▸ TASK GOAL: Find every line of the records that has "informação" and return it.

▸ Plain-text document sources:

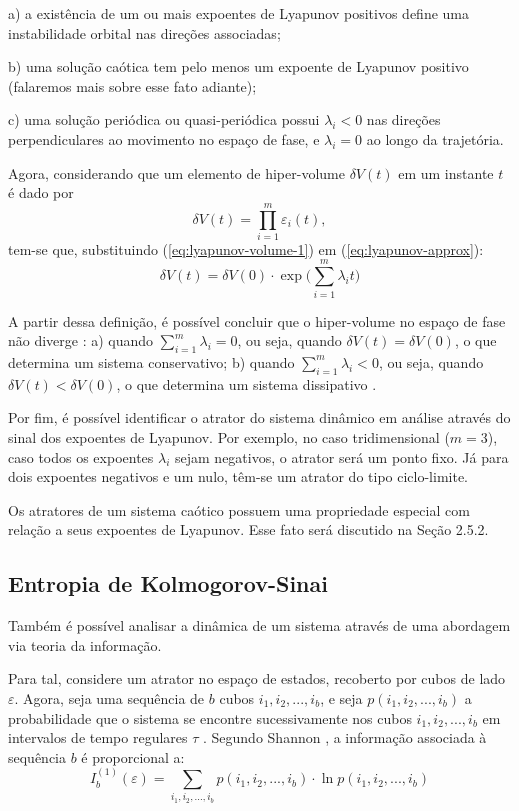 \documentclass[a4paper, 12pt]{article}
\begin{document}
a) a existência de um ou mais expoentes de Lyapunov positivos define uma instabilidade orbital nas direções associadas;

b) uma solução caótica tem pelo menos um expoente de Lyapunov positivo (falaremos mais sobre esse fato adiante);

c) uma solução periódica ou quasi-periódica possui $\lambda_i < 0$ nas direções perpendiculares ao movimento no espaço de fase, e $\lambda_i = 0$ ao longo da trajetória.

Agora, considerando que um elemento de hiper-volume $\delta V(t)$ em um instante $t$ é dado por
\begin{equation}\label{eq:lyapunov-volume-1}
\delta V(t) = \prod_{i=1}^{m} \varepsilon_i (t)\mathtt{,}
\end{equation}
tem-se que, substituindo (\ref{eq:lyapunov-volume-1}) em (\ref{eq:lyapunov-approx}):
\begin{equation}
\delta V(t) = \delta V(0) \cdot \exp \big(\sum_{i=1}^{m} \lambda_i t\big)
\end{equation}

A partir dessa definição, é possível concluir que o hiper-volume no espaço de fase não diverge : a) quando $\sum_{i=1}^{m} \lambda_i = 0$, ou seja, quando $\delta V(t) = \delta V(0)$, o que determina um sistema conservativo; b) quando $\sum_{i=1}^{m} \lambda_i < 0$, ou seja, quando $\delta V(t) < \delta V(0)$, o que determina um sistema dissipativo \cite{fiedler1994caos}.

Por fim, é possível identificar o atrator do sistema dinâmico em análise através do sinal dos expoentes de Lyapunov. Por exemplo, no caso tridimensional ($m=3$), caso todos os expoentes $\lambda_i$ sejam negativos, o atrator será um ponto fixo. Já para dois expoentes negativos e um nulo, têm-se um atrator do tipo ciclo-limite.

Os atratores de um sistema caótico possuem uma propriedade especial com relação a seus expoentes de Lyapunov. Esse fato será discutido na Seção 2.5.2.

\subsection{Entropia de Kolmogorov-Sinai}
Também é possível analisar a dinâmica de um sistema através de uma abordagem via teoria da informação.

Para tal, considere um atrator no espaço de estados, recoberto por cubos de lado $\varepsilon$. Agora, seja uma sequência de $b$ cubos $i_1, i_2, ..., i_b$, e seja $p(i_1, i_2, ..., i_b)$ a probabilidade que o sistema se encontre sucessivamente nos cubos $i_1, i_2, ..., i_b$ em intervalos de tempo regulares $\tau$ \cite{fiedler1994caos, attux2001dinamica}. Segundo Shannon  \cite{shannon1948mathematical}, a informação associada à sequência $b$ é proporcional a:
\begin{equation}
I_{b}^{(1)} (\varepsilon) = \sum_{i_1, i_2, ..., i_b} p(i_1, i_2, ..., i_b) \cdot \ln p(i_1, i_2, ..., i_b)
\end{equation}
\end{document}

▸ REPLY:
Também é possível analisar a dinâmica de um sistema através de uma abordagem via teoria da informação.
Para tal, considere um atrator no espaço de estados, recoberto por cubos de lado $\varepsilon$. Agora, seja uma sequência de $b$ cubos $i_1, i_2, ..., i_b$, e seja $p(i_1, i_2, ..., i_b)$ a probabilidade que o sistema se encontre sucessivamente nos cubos $i_1, i_2, ..., i_b$ em intervalos de tempo regulares $\tau$ \cite{fiedler1994caos, attux2001dinamica}. Segundo Shannon  \cite{shannon1948mathematical}, a informação associada à sequência $b$ é proporcional a:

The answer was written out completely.